Utilizing the same core design as the F101, the F110 engine was created by adding different fan and afterburner packages to tailor engine performance to the desired aircraft application.
In 1984, USAF implemented the Alternative Fighter Engine program in order to increase reliability and performance of their F-15 and F-16 fleets.
The F110 engine has been the engine of choice for the F-16 since there was an engine choice for that aircraft. Conceived as an alternative to the Pratt & Whitney F100, the F110 is designed to provide significantly higher performance, greatly improved reliability, and sharply reduced operation and support costs.
Fully 86 percent of the USAF F-16C/Ds and 75 percent of all front line, combat coded F-16s are powered by the GE F110.

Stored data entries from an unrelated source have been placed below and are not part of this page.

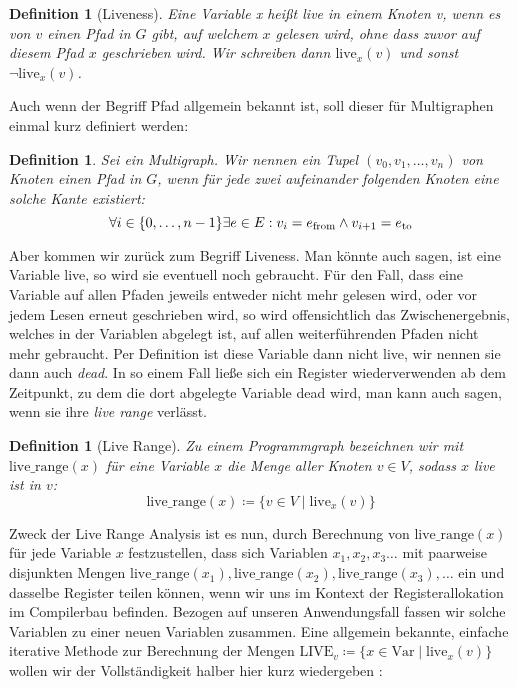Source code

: \documentclass[a4paper]{article}
\newtheorem{definition}[satz]{Definition} %
\theoremstyle{nonumberplain}
\begin{document}
\begin{definition}[Liveness]
	Eine Variable \textit{x} heißt \textit{live} in einem Knoten \textit{v}, wenn es von $v$ einen Pfad in $G$ gibt, auf welchem $x$ gelesen wird, ohne dass zuvor auf diesem Pfad $x$ geschrieben wird. Wir schreiben dann $\textrm{live}_x(v)$ und sonst $\neg \textrm{live}_x(v)$.
\end{definition}

Auch wenn der Begriff Pfad allgemein bekannt ist, soll dieser für Multigraphen einmal kurz definiert werden:

\begin{definition}
	Sei \mgtup{} ein Multigraph. Wir nennen ein Tupel $(v_0,v_1, \dots, v_n)$ von Knoten einen Pfad in $G$, wenn für jede zwei aufeinander folgenden Knoten eine solche Kante existiert:
	\begin{equation*}
		\forall i \in \{0, \dots, n-1\} \exists e \in E : v_i = e_{\mathrm{from}} \land v_{i+1} = e_{\mathrm{to}}
	\end{equation*}
\end{definition}

Aber kommen wir zurück zum Begriff Liveness. Man könnte auch sagen, ist eine Variable live, so wird sie eventuell noch gebraucht. Für den Fall, dass eine Variable auf allen Pfaden jeweils entweder nicht mehr gelesen wird, oder vor jedem Lesen erneut geschrieben wird, so wird offensichtlich das Zwischenergebnis, welches in der Variablen abgelegt ist, auf allen weiterführenden Pfaden nicht mehr gebraucht. Per Definition ist diese Variable dann nicht live, wir nennen sie dann auch \textit{dead}. In so einem Fall ließe sich ein Register wiederverwenden ab dem Zeitpunkt, zu dem die dort abgelegte Variable dead wird, man kann auch sagen, wenn sie ihre \textit{live range} verlässt.

\begin{definition}[Live Range]
	Zu einem Programmgraph \mgtup{} bezeichnen wir mit $\textrm{live\_range}(x)$ für eine Variable $x$ die Menge aller Knoten $v\in V$, sodass $x$ live ist in $v$:
	\[
	\textrm{live\_range}(x) \coloneqq \{v\in V \mid \textrm{live}_x(v) \}
	\]
\end{definition}

Zweck der Live Range Analysis ist es nun, durch Berechnung von $\textrm{live\_range}(x)$ für jede Variable $x$ festzustellen, dass sich Variablen $x_1, x_2, x_3 \dots$ mit paarweise disjunkten Mengen $\textrm{live\_range}(x_1), \textrm{live\_range}(x_2), \textrm{live\_range}(x_3), \dots$ ein und dasselbe Register teilen können, wenn wir uns im Kontext der Registerallokation im Compilerbau befinden. Bezogen auf unseren Anwendungsfall fassen wir solche Variablen zu einer neuen Variablen zusammen.
Eine allgemein bekannte, einfache iterative Methode zur Berechnung der Mengen $\textrm{LIVE}_v \coloneqq \{ x \in \mathrm{Var} \mid \textrm{live}_x(v) \}$ wollen wir der Vollständigkeit halber hier kurz wiedergeben \cite{liveanalysis}:
\end{document}
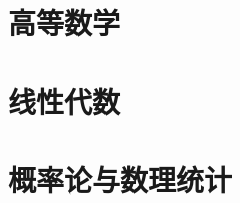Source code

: \documentclass{book}
\title{\documentTitle}
\author{\documentAuthor}
\date{\today}
\begin{document}
	\maketitle
	\setcounter{secnumdepth}{4}
	\tableofcontents

	\part{高等数学}

	
	\part{线性代数}
%	
%	
%	
%	
%	
%	
	
	\part{概率论与数理统计}
%	
%	
%	
%	
%	
%	
%	
%	
%	
\end{document}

In 2002, the Air Force of the Republic of South Korea selected the F110 engine to power its new twin-engine F-15K fighter aircraft. The F110 engines were assembled through a licensing agreement with Samsung Techwin Co., LTD. Subsequently, Singapore selected F110 power and the Saudi Air Force re-engined 71 F-15S aircraft and purchased 84 new aircraft powered by the F110.
Growth versions of the F110 have been conceptualized up to thrust ratings of 36,000 pounds. The latest F110, the F110-GE-132, continues in service with the UAE Air Force on the Lockheed Martin F-16E/F Block 60.
Available upgrades include a Service Life Extension Program, which reduces unscheduled removals by 50 percent and cost-per-flight-hour by 25 percent, while enabling double time-on-wing. 800 F110 engines have been upgraded reducing maintenance costs by $1 billion.
The latest hardware configuration currently being shipped enables a 40 percent increase in time between scheduled engine visits to 6,000 cycles, resulting in another significant reduction in maintenance costs. Upgrade kits are available for engines currently in the fleet.